Of all the lines in the entries, how many carry the word "application"? The reply is that number and no more.
Top of DATASET RECORDS
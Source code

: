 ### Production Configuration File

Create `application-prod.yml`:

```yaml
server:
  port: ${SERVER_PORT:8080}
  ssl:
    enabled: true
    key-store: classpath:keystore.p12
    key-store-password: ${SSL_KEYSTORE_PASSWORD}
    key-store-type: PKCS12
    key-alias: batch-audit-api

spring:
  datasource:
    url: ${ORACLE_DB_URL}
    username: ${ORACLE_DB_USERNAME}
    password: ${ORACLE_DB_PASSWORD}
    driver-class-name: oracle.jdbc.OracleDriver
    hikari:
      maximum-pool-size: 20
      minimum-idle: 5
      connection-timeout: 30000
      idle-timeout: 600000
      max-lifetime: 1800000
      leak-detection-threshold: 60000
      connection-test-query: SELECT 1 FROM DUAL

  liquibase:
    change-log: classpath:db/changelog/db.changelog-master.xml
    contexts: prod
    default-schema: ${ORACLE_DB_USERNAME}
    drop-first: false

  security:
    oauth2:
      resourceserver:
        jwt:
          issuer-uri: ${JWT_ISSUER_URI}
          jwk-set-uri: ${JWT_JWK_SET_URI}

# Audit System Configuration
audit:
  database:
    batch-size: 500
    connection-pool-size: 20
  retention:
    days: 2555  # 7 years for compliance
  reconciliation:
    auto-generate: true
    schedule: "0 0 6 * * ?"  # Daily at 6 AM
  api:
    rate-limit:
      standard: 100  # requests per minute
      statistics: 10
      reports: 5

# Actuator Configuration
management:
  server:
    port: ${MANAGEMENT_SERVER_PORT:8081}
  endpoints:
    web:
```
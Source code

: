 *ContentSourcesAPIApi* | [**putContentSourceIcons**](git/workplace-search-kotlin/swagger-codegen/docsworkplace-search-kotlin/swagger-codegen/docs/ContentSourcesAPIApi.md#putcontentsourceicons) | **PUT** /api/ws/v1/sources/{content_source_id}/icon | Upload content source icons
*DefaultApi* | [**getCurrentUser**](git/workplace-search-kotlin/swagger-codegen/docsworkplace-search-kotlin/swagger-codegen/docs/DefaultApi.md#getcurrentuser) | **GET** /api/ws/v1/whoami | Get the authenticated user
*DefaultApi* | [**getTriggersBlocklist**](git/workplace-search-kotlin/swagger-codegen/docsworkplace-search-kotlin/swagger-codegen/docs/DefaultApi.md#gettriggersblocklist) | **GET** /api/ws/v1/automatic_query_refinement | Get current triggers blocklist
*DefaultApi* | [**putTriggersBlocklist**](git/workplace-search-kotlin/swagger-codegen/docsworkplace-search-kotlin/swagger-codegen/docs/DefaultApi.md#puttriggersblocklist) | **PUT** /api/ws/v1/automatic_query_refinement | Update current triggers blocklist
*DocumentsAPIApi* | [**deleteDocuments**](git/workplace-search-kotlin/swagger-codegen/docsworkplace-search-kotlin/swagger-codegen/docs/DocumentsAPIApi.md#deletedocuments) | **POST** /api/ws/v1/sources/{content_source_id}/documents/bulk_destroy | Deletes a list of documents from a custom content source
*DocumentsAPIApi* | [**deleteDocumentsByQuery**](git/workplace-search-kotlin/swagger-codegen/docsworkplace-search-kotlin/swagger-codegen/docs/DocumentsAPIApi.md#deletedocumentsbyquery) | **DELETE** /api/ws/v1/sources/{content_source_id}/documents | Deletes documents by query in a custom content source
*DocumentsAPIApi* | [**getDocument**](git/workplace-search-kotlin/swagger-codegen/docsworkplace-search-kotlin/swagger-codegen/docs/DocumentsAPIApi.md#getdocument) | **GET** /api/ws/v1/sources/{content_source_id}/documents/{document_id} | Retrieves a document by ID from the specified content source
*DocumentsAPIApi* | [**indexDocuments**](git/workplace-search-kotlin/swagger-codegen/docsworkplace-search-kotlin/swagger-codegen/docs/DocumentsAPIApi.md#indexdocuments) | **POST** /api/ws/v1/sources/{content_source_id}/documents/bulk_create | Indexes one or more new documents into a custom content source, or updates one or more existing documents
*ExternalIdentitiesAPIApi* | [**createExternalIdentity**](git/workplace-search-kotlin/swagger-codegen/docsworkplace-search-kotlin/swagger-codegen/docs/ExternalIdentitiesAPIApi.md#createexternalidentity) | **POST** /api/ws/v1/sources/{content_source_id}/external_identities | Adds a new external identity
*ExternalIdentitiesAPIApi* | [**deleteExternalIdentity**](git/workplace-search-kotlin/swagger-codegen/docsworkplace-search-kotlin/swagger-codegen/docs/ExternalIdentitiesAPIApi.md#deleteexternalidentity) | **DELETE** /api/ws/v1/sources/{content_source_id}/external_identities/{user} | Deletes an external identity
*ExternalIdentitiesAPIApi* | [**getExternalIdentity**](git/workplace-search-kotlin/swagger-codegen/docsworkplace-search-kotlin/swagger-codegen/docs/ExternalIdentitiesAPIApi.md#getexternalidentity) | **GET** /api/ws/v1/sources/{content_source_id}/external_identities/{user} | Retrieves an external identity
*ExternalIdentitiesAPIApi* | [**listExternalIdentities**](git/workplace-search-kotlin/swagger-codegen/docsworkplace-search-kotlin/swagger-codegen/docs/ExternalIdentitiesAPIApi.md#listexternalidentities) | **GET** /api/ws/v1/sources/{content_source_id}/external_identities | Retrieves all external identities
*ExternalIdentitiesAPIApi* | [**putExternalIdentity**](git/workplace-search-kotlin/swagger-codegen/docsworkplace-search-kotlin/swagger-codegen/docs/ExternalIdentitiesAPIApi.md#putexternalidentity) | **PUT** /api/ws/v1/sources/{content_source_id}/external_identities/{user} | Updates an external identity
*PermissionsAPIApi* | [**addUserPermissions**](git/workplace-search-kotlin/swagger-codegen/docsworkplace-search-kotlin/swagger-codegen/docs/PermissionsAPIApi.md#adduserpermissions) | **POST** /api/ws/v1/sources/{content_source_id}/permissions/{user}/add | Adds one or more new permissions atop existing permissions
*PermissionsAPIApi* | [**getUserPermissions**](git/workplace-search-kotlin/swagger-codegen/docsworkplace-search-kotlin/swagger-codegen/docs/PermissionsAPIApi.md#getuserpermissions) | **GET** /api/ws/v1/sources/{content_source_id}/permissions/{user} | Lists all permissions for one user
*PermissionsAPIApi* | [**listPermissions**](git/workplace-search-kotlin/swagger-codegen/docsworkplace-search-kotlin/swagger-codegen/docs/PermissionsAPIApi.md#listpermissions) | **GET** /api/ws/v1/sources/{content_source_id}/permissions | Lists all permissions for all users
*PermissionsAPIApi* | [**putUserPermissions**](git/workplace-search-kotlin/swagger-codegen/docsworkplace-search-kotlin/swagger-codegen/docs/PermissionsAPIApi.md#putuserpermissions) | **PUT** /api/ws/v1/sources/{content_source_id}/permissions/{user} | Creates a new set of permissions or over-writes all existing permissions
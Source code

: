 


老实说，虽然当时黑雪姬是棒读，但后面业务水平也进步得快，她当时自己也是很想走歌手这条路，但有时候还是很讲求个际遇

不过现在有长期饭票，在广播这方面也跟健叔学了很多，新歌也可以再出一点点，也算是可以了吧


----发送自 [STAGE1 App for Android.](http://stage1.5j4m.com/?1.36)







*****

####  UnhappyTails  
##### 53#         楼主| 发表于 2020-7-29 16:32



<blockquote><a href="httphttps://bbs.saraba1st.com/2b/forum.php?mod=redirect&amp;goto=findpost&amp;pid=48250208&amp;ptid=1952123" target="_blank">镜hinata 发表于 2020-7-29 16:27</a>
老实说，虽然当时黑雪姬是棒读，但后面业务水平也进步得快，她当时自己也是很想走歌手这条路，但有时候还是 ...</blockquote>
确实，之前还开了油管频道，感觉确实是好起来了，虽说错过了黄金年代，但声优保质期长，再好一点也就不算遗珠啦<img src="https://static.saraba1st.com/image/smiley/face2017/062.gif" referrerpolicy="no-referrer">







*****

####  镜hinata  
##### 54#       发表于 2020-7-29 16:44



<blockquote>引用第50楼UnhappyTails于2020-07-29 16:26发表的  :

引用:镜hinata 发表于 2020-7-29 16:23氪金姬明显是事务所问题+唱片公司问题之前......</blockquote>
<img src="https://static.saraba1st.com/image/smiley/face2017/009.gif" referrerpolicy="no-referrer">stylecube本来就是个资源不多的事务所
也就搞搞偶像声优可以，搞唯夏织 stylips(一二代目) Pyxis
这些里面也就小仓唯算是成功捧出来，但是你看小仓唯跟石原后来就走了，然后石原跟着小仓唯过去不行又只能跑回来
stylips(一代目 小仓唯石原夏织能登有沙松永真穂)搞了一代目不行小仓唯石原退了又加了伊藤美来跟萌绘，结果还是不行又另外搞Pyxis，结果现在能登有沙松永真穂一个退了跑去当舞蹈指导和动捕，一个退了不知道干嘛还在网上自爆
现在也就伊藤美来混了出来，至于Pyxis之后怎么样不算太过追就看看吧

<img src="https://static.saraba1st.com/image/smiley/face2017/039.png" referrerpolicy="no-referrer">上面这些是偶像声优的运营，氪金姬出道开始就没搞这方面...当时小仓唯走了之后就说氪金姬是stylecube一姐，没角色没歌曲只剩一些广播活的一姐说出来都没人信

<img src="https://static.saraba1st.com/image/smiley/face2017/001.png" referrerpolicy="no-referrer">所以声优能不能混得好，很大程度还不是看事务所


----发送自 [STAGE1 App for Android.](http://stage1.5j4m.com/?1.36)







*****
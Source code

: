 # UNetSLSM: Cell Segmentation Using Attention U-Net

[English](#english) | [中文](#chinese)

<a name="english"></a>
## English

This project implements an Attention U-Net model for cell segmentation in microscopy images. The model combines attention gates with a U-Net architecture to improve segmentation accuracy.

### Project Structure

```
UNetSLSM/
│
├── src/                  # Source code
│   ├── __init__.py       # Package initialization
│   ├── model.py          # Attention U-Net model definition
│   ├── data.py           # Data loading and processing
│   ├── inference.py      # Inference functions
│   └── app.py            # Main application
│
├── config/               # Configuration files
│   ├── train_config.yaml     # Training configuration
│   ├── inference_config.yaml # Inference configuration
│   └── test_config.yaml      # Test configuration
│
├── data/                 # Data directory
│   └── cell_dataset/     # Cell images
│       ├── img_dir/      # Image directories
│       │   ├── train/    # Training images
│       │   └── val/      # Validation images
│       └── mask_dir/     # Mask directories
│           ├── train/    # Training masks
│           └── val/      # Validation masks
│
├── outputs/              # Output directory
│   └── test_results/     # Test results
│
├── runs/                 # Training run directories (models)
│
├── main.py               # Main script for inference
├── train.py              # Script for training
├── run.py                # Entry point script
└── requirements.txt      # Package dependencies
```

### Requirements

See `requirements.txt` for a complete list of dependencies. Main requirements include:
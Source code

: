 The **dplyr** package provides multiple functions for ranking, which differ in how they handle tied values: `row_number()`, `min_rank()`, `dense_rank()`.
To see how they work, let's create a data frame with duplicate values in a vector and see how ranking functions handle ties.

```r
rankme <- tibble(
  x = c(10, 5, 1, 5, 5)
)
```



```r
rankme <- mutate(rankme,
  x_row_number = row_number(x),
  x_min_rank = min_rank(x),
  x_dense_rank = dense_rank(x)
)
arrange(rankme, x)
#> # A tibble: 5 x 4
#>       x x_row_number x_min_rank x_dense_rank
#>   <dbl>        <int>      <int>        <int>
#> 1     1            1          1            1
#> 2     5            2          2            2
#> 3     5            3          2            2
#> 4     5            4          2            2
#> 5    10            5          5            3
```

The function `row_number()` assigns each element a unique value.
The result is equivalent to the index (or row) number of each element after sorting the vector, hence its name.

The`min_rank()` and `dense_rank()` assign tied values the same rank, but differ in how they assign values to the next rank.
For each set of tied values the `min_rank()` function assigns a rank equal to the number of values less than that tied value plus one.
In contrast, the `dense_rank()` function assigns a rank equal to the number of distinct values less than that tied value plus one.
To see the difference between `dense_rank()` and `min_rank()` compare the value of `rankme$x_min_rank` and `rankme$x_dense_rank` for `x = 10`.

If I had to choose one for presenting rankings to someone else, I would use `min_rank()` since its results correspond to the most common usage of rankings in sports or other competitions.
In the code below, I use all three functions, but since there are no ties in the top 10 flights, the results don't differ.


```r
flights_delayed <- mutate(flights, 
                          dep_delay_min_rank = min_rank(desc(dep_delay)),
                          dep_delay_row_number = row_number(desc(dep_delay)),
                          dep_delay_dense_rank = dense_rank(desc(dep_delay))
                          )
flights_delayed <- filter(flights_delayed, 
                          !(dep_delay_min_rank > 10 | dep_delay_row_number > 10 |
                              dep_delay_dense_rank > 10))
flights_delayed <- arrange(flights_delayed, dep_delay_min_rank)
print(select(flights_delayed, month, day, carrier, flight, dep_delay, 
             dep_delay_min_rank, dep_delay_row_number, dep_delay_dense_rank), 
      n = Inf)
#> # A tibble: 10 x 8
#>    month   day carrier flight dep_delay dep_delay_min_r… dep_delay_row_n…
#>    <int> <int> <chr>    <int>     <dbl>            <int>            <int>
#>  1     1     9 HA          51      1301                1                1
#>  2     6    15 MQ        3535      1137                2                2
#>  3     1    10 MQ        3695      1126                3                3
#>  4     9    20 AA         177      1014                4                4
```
Bottom of DATASET RECORDS
**WRITTEN SOLUTION**
2